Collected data
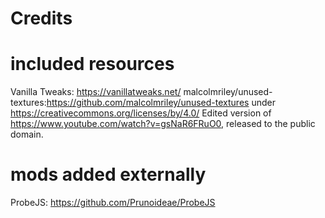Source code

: # Credits

# included resources
Vanilla Tweaks: https://vanillatweaks.net/
malcolmriley/unused-textures:https://github.com/malcolmriley/unused-textures under https://creativecommons.org/licenses/by/4.0/
Edited version of https://www.youtube.com/watch?v=gsNaR6FRuO0, released to the public domain.

# mods added externally
ProbeJS: https://github.com/Prunoideae/ProbeJS

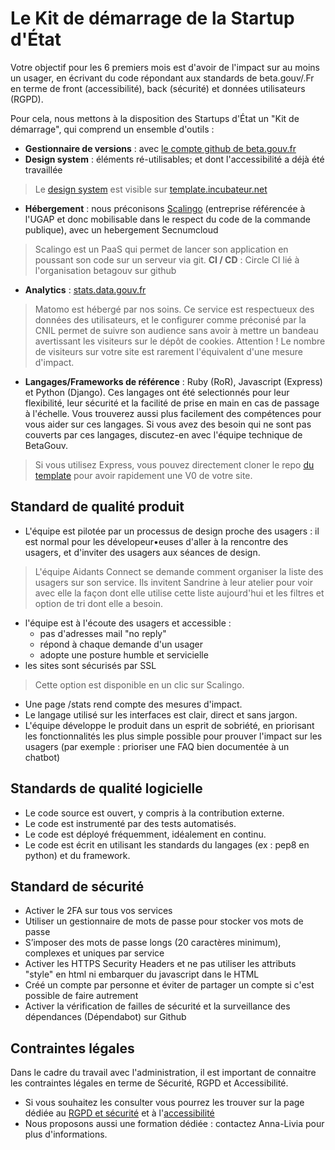 # Le Kit de démarrage de la Startup d'État

Votre objectif pour les 6 premiers mois est d'avoir de l'impact sur au moins un usager, en écrivant du code répondant aux standards de beta.gouv/.Fr en terme de front (accessibilité), back (sécurité) et données utilisateurs (RGPD).

Pour cela, nous mettons à la disposition des Startups d'État un "Kit de démarrage", qui comprend un ensemble d'outils : 
- **Gestionnaire de versions** : avec [le compte github de beta.gouv.fr](https://github.com/betagouv)
- **Design system** : éléments ré-utilisables; et dont l'accessibilité a déjà été travaillée 
> Le [design system](https://gouvfr.atlassian.net/wiki/spaces/DB/pages/223019574/D+veloppeurs) est visible sur [template.incubateur.net](https://template.incubateur.net)
- **Hébergement** : nous préconisons [Scalingo](https://scalingo.com/fr) (entreprise référencée à l'UGAP et donc mobilisable dans le respect du code de la commande publique), avec un hebergement Secnumcloud
> Scalingo est un PaaS qui permet de lancer son application en poussant son code sur un serveur via git. 
> **CI / CD** : Circle CI lié à l'organisation betagouv sur github
- **Analytics** : [stats.data.gouv.fr](https://stats.data.gouv.fr)
> Matomo est hébergé par nos soins. Ce service est respectueux des données des utilisateurs, et le configurer comme préconisé par la CNIL permet de suivre son audience sans avoir à mettre un bandeau avertissant les visiteurs sur le dépôt de cookies.
> Attention ! Le nombre de visiteurs sur votre site est rarement l'équivalent d'une mesure d'impact. 
- **Langages/Frameworks de référence** : Ruby (RoR), Javascript (Express) et Python (Django). Ces langages ont été selectionnés pour leur flexibilité, leur sécurité et la facilité de prise en main en cas de passage à l'échelle. Vous trouverez aussi plus facilement des compétences pour vous aider sur ces langages. Si vous avez des besoin qui ne sont pas couverts par ces langages, discutez-en avec l'équipe technique de BetaGouv.
> Si vous utilisez Express, vous pouvez directement cloner le repo [du template](https://github.com/betagouv/template-design-system-de-l-etat) pour avoir rapidement une V0 de votre site.

## Standard de qualité produit

- L'équipe est pilotée par un processus de design proche des usagers : il est normal pour les dévelopeur•euses d'aller à la rencontre des usagers, et d'inviter des usagers aux séances de design.
> L'équipe Aidants Connect se demande comment organiser la liste des usagers sur son service. Ils invitent Sandrine à leur atelier pour voir avec elle la façon dont elle utilise cette liste aujourd'hui et les filtres et option de tri dont elle a besoin.
- l'équipe est à l'écoute des usagers et accessible :
    - pas d'adresses mail "no reply"
    - répond à chaque demande d'un usager
    - adopte une posture humble et servicielle
- les sites sont sécurisés par SSL
> Cette option est disponible en un clic sur Scalingo. 
- Une page /stats rend compte des mesures d'impact.
- Le langage utilisé sur les interfaces est clair, direct et sans jargon.
- L'équipe développe le produit dans un esprit de sobriété, en priorisant les fonctionnalités les plus simple possible pour prouver l'impact sur les usagers (par exemple : prioriser une FAQ bien documentée à un chatbot)

## Standards de qualité logicielle

- Le code source est ouvert, y compris à la contribution externe.
- Le code est instrumenté par des tests automatisés.
- Le code est déployé fréquemment, idéalement en continu.
- Le code est écrit en utilisant les standards du langages (ex : pep8 en python) et du framework.

## Standard de sécurité

- Activer le 2FA sur tous vos services
- Utiliser un gestionnaire de mots de passe pour stocker vos mots de passe
- S’imposer des mots de passe longs (20 caractères minimum), complexes et uniques par service
- Activer les HTTPS Security Headers et ne pas utiliser les attributs "style" en html ni embarquer du javascript dans le HTML
- Créé un compte par personne et éviter de partager un compte si c'est possible de faire autrement
- Activer la vérification de failles de sécurité et la surveillance des dépendances (Dépendabot) sur Github

## Contraintes légales

Dans le cadre du travail avec l'administration, il est important de connaitre les contraintes légales en terme de Sécurité, RGPD et Accessibilité.
- Si vous souhaitez les consulter vous pourrez les trouver sur la page dédiée au [RGPD et sécurité](https://doc.incubateur.net/startups/rgpd-and-securite/guide-rgpd-securite) et à l'[accessibilité](https://doc.incubateur.net/design/ressources-design/kit-accessibilite/obligations-legales)
- Nous proposons aussi une formation dédiée : contactez Anna-Livia pour plus d'informations.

## Exercise requirements
Retype the lines above exactly, no pictures.

## Task output
Source code

: # Credits

# included resources
Vanilla Tweaks: https://vanillatweaks.net/
malcolmriley/unused-textures:https://github.com/malcolmriley/unused-textures under https://creativecommons.org/licenses/by/4.0/
Edited version of https://www.youtube.com/watch?v=gsNaR6FRuO0, released to the public domain.

# mods added externally
ProbeJS: https://github.com/Prunoideae/ProbeJS

 # Le Kit de démarrage de la Startup d'État

Votre objectif pour les 6 premiers mois est d'avoir de l'impact sur au moins un usager, en écrivant du code répondant aux standards de beta.gouv/.Fr en terme de front (accessibilité), back (sécurité) et données utilisateurs (RGPD).

Pour cela, nous mettons à la disposition des Startups d'État un "Kit de démarrage", qui comprend un ensemble d'outils : 
- **Gestionnaire de versions** : avec [le compte github de beta.gouv.fr](https://github.com/betagouv)
- **Design system** : éléments ré-utilisables; et dont l'accessibilité a déjà été travaillée 
> Le [design system](https://gouvfr.atlassian.net/wiki/spaces/DB/pages/223019574/D+veloppeurs) est visible sur [template.incubateur.net](https://template.incubateur.net)
- **Hébergement** : nous préconisons [Scalingo](https://scalingo.com/fr) (entreprise référencée à l'UGAP et donc mobilisable dans le respect du code de la commande publique), avec un hebergement Secnumcloud
> Scalingo est un PaaS qui permet de lancer son application en poussant son code sur un serveur via git. 
> **CI / CD** : Circle CI lié à l'organisation betagouv sur github
- **Analytics** : [stats.data.gouv.fr](https://stats.data.gouv.fr)
> Matomo est hébergé par nos soins. Ce service est respectueux des données des utilisateurs, et le configurer comme préconisé par la CNIL permet de suivre son audience sans avoir à mettre un bandeau avertissant les visiteurs sur le dépôt de cookies.
> Attention ! Le nombre de visiteurs sur votre site est rarement l'équivalent d'une mesure d'impact. 
- **Langages/Frameworks de référence** : Ruby (RoR), Javascript (Express) et Python (Django). Ces langages ont été selectionnés pour leur flexibilité, leur sécurité et la facilité de prise en main en cas de passage à l'échelle. Vous trouverez aussi plus facilement des compétences pour vous aider sur ces langages. Si vous avez des besoin qui ne sont pas couverts par ces langages, discutez-en avec l'équipe technique de BetaGouv.
> Si vous utilisez Express, vous pouvez directement cloner le repo [du template](https://github.com/betagouv/template-design-system-de-l-etat) pour avoir rapidement une V0 de votre site.

## Standard de qualité produit

- L'équipe est pilotée par un processus de design proche des usagers : il est normal pour les dévelopeur•euses d'aller à la rencontre des usagers, et d'inviter des usagers aux séances de design.
> L'équipe Aidants Connect se demande comment organiser la liste des usagers sur son service. Ils invitent Sandrine à leur atelier pour voir avec elle la façon dont elle utilise cette liste aujourd'hui et les filtres et option de tri dont elle a besoin.
- l'équipe est à l'écoute des usagers et accessible :
    - pas d'adresses mail "no reply"
    - répond à chaque demande d'un usager
    - adopte une posture humble et servicielle
- les sites sont sécurisés par SSL
> Cette option est disponible en un clic sur Scalingo. 
- Une page /stats rend compte des mesures d'impact.
- Le langage utilisé sur les interfaces est clair, direct et sans jargon.
- L'équipe développe le produit dans un esprit de sobriété, en priorisant les fonctionnalités les plus simple possible pour prouver l'impact sur les usagers (par exemple : prioriser une FAQ bien documentée à un chatbot)

## Standards de qualité logicielle

- Le code source est ouvert, y compris à la contribution externe.
- Le code est instrumenté par des tests automatisés.
- Le code est déployé fréquemment, idéalement en continu.
- Le code est écrit en utilisant les standards du langages (ex : pep8 en python) et du framework.

## Standard de sécurité

- Activer le 2FA sur tous vos services
- Utiliser un gestionnaire de mots de passe pour stocker vos mots de passe
- S’imposer des mots de passe longs (20 caractères minimum), complexes et uniques par service
- Activer les HTTPS Security Headers et ne pas utiliser les attributs "style" en html ni embarquer du javascript dans le HTML
- Créé un compte par personne et éviter de partager un compte si c'est possible de faire autrement
- Activer la vérification de failles de sécurité et la surveillance des dépendances (Dépendabot) sur Github

## Contraintes légales

Dans le cadre du travail avec l'administration, il est important de connaitre les contraintes légales en terme de Sécurité, RGPD et Accessibilité.
- Si vous souhaitez les consulter vous pourrez les trouver sur la page dédiée au [RGPD et sécurité](https://doc.incubateur.net/startups/rgpd-and-securite/guide-rgpd-securite) et à l'[accessibilité](https://doc.incubateur.net/design/ressources-design/kit-accessibilite/obligations-legales)
- Nous proposons aussi une formation dédiée : contactez Anna-Livia pour plus d'informations.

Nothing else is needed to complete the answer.